中国・深センの電子機器メーカー、CHUWIのラップトップPC「GemiBook (2021)」を購入しました。まごうことなき激安ノートPCなんですが、正直これめちゃくちゃ気に入っています。使い込むほどにダメなところが見つからない。
実際に約三ヶ月、持ち出し用のPCとして運用してみてのレビューです。

まえがきと製品概要

CHUWIは比較的老舗のチャイナメーカーで、「ツーウェイ」と読むそうです。ずっと「チュウイ」だと思ってた。名前は以前からよく見かけていましたが、実際に製品を購入したのは今年になってからが初めてになります。

先に超小型PCのLarkBox Proを買ったんですが、思った以上に良かったんですね。激安なのにスゲーよく動くなと。
その流れで、これならノートPCも欲しいなーとなり、本機の購入に至りました。


自分が購入した際はAmazonで3.3万円。スペックはCeleron J4125搭載、8GB RAM、256GB M.2 SSD、13インチのモデルです。
頻繁にクーポンが配布されており、大体いつも3.5万円くらいで買えます。
Banggoodより安いことも多く、早く確実に届くので、CHUWI製品に関してはAmazonでの購入がおすすめです。

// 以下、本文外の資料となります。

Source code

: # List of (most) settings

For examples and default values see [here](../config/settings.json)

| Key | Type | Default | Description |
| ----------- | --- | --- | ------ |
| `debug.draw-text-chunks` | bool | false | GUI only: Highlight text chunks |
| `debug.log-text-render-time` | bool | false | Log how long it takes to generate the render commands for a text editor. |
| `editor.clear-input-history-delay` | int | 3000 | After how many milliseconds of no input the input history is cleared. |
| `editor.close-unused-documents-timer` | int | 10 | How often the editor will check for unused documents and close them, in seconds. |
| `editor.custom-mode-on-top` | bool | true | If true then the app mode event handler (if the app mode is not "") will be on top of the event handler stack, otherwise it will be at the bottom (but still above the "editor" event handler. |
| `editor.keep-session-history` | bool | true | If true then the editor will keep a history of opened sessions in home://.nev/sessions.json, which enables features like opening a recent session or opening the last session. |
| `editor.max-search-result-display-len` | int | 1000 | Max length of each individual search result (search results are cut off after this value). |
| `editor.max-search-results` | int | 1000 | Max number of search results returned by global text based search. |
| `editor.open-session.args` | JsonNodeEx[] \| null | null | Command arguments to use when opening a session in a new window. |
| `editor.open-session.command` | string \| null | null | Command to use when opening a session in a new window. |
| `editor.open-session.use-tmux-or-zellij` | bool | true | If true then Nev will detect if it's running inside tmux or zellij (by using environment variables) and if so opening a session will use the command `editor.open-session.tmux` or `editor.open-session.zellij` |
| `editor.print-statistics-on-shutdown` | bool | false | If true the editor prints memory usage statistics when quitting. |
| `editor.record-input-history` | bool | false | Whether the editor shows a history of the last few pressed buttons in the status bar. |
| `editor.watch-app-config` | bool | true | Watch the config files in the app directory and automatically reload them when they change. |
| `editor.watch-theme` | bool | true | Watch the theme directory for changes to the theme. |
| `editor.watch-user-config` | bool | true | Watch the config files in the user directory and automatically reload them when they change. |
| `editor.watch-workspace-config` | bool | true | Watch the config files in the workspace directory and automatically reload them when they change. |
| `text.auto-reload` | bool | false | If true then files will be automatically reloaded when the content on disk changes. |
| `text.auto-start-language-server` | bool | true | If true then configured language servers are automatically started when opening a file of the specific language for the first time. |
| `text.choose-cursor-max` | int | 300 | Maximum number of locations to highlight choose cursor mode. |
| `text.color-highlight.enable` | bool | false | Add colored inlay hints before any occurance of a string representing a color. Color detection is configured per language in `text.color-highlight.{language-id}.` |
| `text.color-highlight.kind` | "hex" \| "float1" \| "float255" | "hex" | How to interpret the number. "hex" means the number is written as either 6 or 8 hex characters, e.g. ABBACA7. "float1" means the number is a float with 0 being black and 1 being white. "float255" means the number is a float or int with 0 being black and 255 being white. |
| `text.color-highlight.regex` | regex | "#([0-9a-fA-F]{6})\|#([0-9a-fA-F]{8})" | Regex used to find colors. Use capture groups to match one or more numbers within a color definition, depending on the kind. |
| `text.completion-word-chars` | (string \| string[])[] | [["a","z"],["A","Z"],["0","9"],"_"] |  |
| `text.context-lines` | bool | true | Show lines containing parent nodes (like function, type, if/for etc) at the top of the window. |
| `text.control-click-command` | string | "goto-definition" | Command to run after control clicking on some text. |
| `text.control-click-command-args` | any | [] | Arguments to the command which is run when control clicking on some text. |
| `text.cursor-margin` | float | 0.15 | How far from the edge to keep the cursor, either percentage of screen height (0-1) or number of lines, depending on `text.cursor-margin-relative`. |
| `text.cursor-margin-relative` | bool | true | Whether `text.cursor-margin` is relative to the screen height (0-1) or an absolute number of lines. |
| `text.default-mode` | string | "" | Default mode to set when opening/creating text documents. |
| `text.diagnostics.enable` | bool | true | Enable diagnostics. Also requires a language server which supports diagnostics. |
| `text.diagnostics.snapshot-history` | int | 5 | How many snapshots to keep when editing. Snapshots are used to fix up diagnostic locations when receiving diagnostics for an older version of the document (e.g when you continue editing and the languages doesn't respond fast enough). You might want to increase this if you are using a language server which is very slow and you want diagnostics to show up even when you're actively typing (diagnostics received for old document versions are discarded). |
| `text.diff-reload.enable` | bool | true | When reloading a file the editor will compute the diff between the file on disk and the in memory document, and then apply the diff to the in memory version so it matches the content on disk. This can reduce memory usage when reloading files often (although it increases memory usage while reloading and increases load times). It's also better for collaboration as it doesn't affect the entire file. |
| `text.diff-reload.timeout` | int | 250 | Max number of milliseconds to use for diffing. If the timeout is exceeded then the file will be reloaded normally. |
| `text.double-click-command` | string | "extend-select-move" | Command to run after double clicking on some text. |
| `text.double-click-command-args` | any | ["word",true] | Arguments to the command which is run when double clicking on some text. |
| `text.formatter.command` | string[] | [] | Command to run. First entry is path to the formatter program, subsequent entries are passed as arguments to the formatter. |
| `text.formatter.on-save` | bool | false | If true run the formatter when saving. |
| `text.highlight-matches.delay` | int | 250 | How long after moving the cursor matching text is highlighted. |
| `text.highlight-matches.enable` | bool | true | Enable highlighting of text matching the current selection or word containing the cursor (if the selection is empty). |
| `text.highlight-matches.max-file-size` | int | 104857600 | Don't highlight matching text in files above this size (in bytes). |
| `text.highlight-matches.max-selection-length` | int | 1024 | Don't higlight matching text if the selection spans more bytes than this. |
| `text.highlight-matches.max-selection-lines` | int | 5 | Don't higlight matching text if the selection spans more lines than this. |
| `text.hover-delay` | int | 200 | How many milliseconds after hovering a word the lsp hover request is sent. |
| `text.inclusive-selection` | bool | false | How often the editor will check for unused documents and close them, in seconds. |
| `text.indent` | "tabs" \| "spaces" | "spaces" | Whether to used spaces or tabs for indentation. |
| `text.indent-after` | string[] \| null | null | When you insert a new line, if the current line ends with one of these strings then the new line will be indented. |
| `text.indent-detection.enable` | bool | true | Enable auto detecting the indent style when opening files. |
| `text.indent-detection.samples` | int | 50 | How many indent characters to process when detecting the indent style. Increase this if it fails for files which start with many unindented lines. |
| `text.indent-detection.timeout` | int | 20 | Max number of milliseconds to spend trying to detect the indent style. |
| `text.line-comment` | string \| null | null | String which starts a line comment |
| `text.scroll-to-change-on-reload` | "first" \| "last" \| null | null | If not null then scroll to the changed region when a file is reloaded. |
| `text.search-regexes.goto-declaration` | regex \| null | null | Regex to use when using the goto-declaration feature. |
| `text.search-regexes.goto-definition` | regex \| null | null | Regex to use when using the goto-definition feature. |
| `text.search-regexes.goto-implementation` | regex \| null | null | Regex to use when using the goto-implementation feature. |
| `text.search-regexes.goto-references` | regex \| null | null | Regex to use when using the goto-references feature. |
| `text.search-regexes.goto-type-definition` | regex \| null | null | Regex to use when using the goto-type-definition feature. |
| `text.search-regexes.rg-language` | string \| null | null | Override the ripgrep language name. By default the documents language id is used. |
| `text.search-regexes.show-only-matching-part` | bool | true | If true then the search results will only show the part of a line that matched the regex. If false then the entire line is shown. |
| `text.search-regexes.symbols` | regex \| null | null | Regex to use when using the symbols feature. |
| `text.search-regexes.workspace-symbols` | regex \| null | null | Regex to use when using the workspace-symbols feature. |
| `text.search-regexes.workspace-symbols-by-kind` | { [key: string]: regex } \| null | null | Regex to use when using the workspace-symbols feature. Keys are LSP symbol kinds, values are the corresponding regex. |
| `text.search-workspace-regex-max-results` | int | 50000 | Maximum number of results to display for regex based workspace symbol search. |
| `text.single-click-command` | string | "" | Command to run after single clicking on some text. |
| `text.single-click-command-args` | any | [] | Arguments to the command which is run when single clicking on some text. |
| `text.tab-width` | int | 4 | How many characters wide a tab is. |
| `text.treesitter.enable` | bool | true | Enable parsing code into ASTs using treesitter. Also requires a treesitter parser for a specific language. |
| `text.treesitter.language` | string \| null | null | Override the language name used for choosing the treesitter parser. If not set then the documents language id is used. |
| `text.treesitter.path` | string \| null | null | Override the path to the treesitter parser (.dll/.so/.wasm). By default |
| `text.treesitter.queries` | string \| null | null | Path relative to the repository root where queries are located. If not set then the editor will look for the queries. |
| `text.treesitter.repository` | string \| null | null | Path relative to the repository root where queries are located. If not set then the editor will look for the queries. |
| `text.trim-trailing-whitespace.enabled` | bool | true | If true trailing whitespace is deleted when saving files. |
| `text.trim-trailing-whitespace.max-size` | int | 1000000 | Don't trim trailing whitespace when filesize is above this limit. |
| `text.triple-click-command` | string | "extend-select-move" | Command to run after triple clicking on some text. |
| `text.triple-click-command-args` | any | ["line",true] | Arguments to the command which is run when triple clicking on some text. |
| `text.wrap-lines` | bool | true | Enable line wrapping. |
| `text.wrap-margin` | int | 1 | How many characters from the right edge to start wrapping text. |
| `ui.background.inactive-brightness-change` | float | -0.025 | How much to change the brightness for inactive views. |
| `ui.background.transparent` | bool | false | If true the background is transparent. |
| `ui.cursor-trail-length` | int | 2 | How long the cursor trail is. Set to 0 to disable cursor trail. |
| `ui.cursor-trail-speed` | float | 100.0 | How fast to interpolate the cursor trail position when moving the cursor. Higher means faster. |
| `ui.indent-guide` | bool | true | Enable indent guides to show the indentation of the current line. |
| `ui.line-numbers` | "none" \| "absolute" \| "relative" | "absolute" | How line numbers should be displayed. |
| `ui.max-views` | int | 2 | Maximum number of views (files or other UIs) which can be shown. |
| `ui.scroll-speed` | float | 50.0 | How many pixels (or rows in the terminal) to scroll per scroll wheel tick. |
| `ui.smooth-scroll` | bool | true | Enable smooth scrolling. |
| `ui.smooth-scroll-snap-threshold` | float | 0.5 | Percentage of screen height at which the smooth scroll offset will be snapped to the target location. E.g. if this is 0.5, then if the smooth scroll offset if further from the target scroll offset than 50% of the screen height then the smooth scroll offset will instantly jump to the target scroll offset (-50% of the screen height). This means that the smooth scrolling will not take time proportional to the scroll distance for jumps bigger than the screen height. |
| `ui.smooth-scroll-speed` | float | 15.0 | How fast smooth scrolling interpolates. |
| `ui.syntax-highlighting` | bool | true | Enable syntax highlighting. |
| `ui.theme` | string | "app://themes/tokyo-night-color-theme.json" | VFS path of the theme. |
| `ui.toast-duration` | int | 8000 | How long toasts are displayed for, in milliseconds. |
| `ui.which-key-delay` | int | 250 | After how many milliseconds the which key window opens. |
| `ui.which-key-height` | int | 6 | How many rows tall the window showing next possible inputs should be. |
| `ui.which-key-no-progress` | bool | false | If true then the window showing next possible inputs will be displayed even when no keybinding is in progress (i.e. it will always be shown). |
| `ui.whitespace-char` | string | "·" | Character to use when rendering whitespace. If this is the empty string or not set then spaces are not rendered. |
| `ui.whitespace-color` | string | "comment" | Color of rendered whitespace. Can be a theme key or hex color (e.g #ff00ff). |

2021年12月現在、GemiBookはモデルチェンジを経て「無印(2021年版)・Pro(2021年版)・X」の3つのモデルが流通しています。
「Gemini Lake」という世代のセレロンを搭載しているのが「Gemi」の由来だったはずですが、Pro(2021年版)とXはJasper Lakeのセレロンを搭載しており、命名規則が崩壊しているのが笑えるところ。
更に最近発売されたXに至っては、アスペクト比3:2というコンセプトからも逸脱した16:9の液晶を搭載しており、もはやまったく別のモデルと言っていいでしょう。
メモリやストレージ容量が抑えられていることから、どちらかというとより安価なHeroBookの後継機種のように思えます。
名前だけ見るとより上位グレードのモデルに見えますが、そういう訳ではないので注意してください。

①GemiBook (2021)
今回自分が購入した13インチモデルです。発売当初の無印GemiBookと仕様が異なるので、便宜上(2021)と呼びます。
Celeron J4125、8GB RAM、256GB M.2 SSD、13インチ。ディスプレイ解像度2160*1440、アスペクト比3:2の2K IPS液晶を搭載。



②GemiBook Pro (2021)
少し大型の14インチモデルに、新しいCPUを搭載したもの。Jasper Lakeのセレロンを搭載しています。命名規則が崩壊しているのはご愛嬌。
Celeron N5100、8GB RAM、256GB M.2 SSD、14インチ。ディスプレイ解像度2160*1440、アスペクト比3:2の2K IPS液晶を搭載。



③GemiBook X
大型の15.6インチモデル。Jasper Lakeのセレロンを搭載。どちらかというと下位グレードのHeroBookに近い構成。
Celeron J4125、4GB RAM、128GB M.2 SSD、15.6インチ。ディスプレイ解像度1980*1080、アスペクト比16:9の液晶を搭載。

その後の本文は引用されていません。